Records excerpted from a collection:
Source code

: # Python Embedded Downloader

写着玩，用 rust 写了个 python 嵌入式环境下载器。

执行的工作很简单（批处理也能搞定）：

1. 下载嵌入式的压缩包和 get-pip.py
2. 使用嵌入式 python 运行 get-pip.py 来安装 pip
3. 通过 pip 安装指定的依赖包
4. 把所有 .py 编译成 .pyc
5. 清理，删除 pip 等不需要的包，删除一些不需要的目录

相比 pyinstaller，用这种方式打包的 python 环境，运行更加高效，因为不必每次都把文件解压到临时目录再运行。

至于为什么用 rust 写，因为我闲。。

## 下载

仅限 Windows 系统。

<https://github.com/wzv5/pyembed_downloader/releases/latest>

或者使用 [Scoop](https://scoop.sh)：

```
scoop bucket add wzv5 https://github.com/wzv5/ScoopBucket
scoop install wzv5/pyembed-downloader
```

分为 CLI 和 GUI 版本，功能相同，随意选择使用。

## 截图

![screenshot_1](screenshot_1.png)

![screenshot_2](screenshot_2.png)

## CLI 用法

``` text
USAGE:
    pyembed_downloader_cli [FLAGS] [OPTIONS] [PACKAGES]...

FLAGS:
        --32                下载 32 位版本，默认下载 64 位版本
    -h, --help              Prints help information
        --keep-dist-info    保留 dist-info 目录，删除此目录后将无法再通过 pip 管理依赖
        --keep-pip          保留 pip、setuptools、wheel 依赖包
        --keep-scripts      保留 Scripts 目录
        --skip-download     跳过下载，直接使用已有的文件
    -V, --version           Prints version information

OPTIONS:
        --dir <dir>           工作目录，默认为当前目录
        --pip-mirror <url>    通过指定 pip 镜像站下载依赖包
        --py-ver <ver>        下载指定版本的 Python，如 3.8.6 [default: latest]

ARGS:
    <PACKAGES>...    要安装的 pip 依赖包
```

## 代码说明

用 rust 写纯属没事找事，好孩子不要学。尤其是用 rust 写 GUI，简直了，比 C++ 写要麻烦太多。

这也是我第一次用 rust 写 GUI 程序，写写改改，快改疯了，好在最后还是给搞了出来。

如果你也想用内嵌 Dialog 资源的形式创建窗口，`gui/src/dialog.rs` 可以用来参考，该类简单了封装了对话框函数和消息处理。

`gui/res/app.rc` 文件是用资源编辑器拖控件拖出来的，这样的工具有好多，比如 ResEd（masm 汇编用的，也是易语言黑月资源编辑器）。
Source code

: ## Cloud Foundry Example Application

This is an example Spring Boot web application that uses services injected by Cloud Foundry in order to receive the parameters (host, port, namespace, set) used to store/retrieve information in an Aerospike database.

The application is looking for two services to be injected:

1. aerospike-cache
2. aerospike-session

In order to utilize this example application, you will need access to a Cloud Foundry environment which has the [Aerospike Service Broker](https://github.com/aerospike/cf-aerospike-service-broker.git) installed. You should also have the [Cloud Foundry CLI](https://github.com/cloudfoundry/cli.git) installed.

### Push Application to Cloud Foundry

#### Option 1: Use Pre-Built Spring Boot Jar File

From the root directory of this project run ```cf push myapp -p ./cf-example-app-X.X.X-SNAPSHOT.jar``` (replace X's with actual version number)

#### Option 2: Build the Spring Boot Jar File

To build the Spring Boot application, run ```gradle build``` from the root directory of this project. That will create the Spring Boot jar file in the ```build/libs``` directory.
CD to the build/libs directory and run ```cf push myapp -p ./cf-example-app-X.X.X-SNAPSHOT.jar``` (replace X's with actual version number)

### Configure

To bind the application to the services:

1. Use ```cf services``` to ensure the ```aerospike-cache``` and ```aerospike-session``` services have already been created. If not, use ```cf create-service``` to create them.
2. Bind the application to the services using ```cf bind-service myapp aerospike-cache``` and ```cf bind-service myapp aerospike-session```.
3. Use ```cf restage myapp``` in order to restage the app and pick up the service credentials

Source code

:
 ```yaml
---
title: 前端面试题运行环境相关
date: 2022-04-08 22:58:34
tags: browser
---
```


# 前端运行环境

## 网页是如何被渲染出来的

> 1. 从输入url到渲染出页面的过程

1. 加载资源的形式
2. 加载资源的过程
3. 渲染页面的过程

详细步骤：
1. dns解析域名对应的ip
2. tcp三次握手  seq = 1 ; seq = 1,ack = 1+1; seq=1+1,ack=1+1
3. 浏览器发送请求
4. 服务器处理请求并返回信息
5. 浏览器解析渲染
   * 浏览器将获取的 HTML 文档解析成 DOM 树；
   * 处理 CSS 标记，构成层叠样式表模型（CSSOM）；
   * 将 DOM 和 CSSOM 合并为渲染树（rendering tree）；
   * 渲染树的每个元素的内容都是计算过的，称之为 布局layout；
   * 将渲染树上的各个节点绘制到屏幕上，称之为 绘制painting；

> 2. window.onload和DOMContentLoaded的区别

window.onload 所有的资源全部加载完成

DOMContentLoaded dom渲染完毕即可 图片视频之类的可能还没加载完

Exercise goal: Start to finish, restate the records above word for word.

Answer section:
Source code

: # Python Embedded Downloader

写着玩，用 rust 写了个 python 嵌入式环境下载器。

执行的工作很简单（批处理也能搞定）：

1. 下载嵌入式的压缩包和 get-pip.py
2. 使用嵌入式 python 运行 get-pip.py 来安装 pip
3. 通过 pip 安装指定的依赖包
4. 把所有 .py 编译成 .pyc
5. 清理，删除 pip 等不需要的包，删除一些不需要的目录

相比 pyinstaller，用这种方式打包的 python 环境，运行更加高效，因为不必每次都把文件解压到临时目录再运行。

至于为什么用 rust 写，因为我闲。。

## 下载

仅限 Windows 系统。

<https://github.com/wzv5/pyembed_downloader/releases/latest>

或者使用 [Scoop](https://scoop.sh)：

```
scoop bucket add wzv5 https://github.com/wzv5/ScoopBucket
scoop install wzv5/pyembed-downloader
```

分为 CLI 和 GUI 版本，功能相同，随意选择使用。

## 截图

![screenshot_1](screenshot_1.png)

![screenshot_2](screenshot_2.png)

## CLI 用法

``` text
USAGE:
    pyembed_downloader_cli [FLAGS] [OPTIONS] [PACKAGES]...

FLAGS:
        --32                下载 32 位版本，默认下载 64 位版本
    -h, --help              Prints help information
        --keep-dist-info    保留 dist-info 目录，删除此目录后将无法再通过 pip 管理依赖
        --keep-pip          保留 pip、setuptools、wheel 依赖包
        --keep-scripts      保留 Scripts 目录
        --skip-download     跳过下载，直接使用已有的文件
    -V, --version           Prints version information

OPTIONS:
        --dir <dir>           工作目录，默认为当前目录
        --pip-mirror <url>    通过指定 pip 镜像站下载依赖包
        --py-ver <ver>        下载指定版本的 Python，如 3.8.6 [default: latest]

ARGS:
    <PACKAGES>...    要安装的 pip 依赖包
```

## 代码说明

用 rust 写纯属没事找事，好孩子不要学。尤其是用 rust 写 GUI，简直了，比 C++ 写要麻烦太多。

这也是我第一次用 rust 写 GUI 程序，写写改改，快改疯了，好在最后还是给搞了出来。

如果你也想用内嵌 Dialog 资源的形式创建窗口，`gui/src/dialog.rs` 可以用来参考，该类简单了封装了对话框函数和消息处理。

`gui/res/app.rc` 文件是用资源编辑器拖控件拖出来的，这样的工具有好多，比如 ResEd（masm 汇编用的，也是易语言黑月资源编辑器）。
Source code

: ## Cloud Foundry Example Application

This is an example Spring Boot web application that uses services injected by Cloud Foundry in order to receive the parameters (host, port, namespace, set) used to store/retrieve information in an Aerospike database.

The application is looking for two services to be injected:

1. aerospike-cache
2. aerospike-session

In order to utilize this example application, you will need access to a Cloud Foundry environment which has the [Aerospike Service Broker](https://github.com/aerospike/cf-aerospike-service-broker.git) installed. You should also have the [Cloud Foundry CLI](https://github.com/cloudfoundry/cli.git) installed.

### Push Application to Cloud Foundry

#### Option 1: Use Pre-Built Spring Boot Jar File

From the root directory of this project run ```cf push myapp -p ./cf-example-app-X.X.X-SNAPSHOT.jar``` (replace X's with actual version number)

#### Option 2: Build the Spring Boot Jar File

To build the Spring Boot application, run ```gradle build``` from the root directory of this project. That will create the Spring Boot jar file in the ```build/libs``` directory.
CD to the build/libs directory and run ```cf push myapp -p ./cf-example-app-X.X.X-SNAPSHOT.jar``` (replace X's with actual version number)

### Configure

To bind the application to the services:

1. Use ```cf services``` to ensure the ```aerospike-cache``` and ```aerospike-session``` services have already been created. If not, use ```cf create-service``` to create them.
2. Bind the application to the services using ```cf bind-service myapp aerospike-cache``` and ```cf bind-service myapp aerospike-session```.
3. Use ```cf restage myapp``` in order to restage the app and pick up the service credentials

Source code

:
 ```yaml
---
title: 前端面试题运行环境相关
date: 2022-04-08 22:58:34
tags: browser
---
```


# 前端运行环境

## 网页是如何被渲染出来的

> 1. 从输入url到渲染出页面的过程

1. 加载资源的形式
2. 加载资源的过程
3. 渲染页面的过程

详细步骤：
1. dns解析域名对应的ip
2. tcp三次握手  seq = 1 ; seq = 1,ack = 1+1; seq=1+1,ack=1+1
3. 浏览器发送请求
4. 服务器处理请求并返回信息
5. 浏览器解析渲染
   * 浏览器将获取的 HTML 文档解析成 DOM 树；
   * 处理 CSS 标记，构成层叠样式表模型（CSSOM）；
   * 将 DOM 和 CSSOM 合并为渲染树（rendering tree）；
   * 渲染树的每个元素的内容都是计算过的，称之为 布局layout；
   * 将渲染树上的各个节点绘制到屏幕上，称之为 绘制painting；

> 2. window.onload和DOMContentLoaded的区别

window.onload 所有的资源全部加载完成

DOMContentLoaded dom渲染完毕即可 图片视频之类的可能还没加载完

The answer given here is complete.